Wherever "address" turns up in the entries, copy out the line that holds it.

*Data shown*:
*** Begin section ***

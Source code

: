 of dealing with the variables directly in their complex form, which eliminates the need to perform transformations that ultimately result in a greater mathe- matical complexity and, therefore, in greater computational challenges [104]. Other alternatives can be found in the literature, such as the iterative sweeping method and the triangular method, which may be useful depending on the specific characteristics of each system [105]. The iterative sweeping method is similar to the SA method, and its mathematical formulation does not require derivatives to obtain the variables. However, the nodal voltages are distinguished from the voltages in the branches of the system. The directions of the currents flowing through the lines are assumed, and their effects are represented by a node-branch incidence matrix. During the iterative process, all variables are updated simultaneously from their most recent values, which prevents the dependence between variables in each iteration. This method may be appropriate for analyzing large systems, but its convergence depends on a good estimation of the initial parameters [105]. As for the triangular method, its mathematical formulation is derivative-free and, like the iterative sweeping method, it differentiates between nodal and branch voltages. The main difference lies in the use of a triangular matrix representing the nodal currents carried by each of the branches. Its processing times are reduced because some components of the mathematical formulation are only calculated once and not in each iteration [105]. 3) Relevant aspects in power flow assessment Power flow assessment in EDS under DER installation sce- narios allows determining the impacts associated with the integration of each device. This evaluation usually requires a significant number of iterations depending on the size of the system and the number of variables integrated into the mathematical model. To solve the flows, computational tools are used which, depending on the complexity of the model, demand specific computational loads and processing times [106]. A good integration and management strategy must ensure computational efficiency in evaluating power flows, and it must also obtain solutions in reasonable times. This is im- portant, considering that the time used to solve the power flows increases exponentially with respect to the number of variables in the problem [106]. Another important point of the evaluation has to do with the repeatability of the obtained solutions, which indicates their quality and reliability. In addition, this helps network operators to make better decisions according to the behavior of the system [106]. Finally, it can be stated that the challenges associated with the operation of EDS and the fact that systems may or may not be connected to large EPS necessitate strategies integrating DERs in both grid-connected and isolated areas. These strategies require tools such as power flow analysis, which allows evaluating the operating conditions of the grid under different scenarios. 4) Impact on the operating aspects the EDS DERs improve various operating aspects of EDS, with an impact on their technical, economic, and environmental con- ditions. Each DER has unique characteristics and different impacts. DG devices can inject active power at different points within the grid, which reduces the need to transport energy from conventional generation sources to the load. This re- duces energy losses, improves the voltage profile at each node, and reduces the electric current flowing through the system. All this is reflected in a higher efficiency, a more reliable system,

*** End section ***
*** Begin section ***

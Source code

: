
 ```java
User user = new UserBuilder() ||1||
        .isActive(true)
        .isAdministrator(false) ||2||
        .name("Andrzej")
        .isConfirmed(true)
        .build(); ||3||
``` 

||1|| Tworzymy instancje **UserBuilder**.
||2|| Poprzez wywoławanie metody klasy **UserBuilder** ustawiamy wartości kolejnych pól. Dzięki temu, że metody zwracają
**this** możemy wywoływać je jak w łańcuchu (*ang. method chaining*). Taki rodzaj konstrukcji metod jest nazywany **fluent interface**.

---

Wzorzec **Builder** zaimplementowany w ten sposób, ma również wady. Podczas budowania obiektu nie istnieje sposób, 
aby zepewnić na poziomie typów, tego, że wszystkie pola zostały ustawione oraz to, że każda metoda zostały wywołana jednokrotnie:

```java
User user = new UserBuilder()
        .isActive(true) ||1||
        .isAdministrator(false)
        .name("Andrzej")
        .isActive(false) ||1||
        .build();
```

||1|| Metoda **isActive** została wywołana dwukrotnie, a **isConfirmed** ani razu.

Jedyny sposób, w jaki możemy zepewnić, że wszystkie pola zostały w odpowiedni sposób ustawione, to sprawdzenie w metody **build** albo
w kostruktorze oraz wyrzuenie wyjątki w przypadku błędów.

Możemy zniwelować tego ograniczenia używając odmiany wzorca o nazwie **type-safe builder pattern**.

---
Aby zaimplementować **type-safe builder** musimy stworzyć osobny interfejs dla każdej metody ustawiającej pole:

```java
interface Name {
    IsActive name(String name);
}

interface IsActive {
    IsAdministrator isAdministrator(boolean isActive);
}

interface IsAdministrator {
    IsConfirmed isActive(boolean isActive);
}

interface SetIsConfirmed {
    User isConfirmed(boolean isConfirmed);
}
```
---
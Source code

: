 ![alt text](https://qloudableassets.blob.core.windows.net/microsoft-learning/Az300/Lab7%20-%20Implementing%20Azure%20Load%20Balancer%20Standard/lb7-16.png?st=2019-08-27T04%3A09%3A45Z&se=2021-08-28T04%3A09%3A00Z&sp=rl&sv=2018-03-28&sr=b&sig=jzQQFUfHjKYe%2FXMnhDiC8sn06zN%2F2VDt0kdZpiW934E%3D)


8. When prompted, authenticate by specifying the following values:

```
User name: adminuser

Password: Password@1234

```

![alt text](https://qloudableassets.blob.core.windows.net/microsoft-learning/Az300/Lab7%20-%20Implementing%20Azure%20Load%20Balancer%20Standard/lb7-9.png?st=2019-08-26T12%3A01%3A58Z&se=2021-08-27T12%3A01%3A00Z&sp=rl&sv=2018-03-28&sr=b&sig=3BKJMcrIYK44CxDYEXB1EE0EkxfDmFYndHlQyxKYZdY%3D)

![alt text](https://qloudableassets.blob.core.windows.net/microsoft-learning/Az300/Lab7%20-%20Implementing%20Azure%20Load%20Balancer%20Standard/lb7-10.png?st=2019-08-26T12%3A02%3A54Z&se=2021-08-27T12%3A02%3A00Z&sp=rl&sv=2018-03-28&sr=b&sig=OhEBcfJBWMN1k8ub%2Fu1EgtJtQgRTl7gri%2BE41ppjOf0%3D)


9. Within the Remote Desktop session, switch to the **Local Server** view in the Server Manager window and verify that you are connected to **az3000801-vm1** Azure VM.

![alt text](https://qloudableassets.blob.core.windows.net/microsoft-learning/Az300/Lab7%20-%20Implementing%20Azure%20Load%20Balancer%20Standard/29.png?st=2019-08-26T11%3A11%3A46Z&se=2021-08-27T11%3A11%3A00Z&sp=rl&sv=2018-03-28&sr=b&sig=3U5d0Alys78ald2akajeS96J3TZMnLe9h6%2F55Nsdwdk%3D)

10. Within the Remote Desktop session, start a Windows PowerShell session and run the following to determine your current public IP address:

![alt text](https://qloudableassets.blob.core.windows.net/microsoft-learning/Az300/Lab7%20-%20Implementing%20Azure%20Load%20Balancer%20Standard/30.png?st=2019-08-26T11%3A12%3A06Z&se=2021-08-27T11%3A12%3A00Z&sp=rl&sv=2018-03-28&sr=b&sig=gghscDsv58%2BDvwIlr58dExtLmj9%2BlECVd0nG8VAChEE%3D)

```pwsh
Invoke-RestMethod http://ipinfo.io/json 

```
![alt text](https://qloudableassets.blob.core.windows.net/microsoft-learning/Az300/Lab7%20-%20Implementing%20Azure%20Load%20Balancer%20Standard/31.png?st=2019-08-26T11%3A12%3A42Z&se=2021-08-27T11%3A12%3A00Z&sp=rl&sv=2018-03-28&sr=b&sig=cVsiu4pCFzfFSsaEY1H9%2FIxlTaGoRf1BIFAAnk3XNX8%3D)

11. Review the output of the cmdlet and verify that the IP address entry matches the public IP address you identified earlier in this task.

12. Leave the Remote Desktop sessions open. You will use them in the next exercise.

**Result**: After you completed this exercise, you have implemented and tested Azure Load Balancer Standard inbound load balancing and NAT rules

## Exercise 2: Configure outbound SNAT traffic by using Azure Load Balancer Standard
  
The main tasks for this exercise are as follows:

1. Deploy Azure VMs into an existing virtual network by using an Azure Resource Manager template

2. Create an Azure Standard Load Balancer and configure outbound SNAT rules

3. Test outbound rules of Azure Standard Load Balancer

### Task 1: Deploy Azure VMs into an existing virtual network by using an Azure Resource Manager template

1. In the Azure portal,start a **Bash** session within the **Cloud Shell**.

*** End section ***

*Task answer*:
10. Within the Remote Desktop session, start a Windows PowerShell session and run the following to determine your current public IP address:
11. Review the output of the cmdlet and verify that the IP address entry matches the public IP address you identified earlier in this task.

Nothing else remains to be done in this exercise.